What you will do:
Where the string "item" shows up in a line of the records, copy that line.

Available data:
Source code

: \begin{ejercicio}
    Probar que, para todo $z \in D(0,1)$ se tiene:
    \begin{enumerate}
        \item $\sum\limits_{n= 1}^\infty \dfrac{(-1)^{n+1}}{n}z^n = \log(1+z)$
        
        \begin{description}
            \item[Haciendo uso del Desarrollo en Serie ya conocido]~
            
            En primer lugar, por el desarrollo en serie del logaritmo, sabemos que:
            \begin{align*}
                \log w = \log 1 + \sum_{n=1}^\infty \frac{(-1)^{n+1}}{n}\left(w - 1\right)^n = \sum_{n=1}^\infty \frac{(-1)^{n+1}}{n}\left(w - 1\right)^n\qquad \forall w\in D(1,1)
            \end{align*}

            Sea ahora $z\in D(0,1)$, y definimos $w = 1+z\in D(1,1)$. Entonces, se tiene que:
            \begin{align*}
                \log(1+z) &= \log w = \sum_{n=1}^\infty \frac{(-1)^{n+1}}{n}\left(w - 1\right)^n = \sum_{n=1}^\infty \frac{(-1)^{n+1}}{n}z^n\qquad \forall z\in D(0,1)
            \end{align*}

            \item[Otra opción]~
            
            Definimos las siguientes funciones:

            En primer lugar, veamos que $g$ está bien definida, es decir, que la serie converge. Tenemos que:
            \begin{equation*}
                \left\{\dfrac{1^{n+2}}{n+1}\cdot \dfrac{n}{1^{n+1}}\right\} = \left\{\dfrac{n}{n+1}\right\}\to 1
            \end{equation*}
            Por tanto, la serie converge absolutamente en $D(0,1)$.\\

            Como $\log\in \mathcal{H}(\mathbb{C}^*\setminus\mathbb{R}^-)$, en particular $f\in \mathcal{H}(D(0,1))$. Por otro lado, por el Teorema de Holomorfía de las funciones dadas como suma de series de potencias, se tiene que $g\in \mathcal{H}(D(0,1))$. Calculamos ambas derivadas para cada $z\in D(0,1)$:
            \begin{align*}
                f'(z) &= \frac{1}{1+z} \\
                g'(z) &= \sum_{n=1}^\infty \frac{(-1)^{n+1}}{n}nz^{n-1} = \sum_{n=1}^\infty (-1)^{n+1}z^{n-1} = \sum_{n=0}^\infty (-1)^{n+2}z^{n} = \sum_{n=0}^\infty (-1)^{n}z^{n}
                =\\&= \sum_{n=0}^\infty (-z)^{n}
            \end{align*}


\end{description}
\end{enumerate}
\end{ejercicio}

Completed task:
        \item $\sum\limits_{n= 1}^\infty \dfrac{(-1)^{n+1}}{n}z^n = \log(1+z)$
            \item[Haciendo uso del Desarrollo en Serie ya conocido]~
            \item[Otra opción]~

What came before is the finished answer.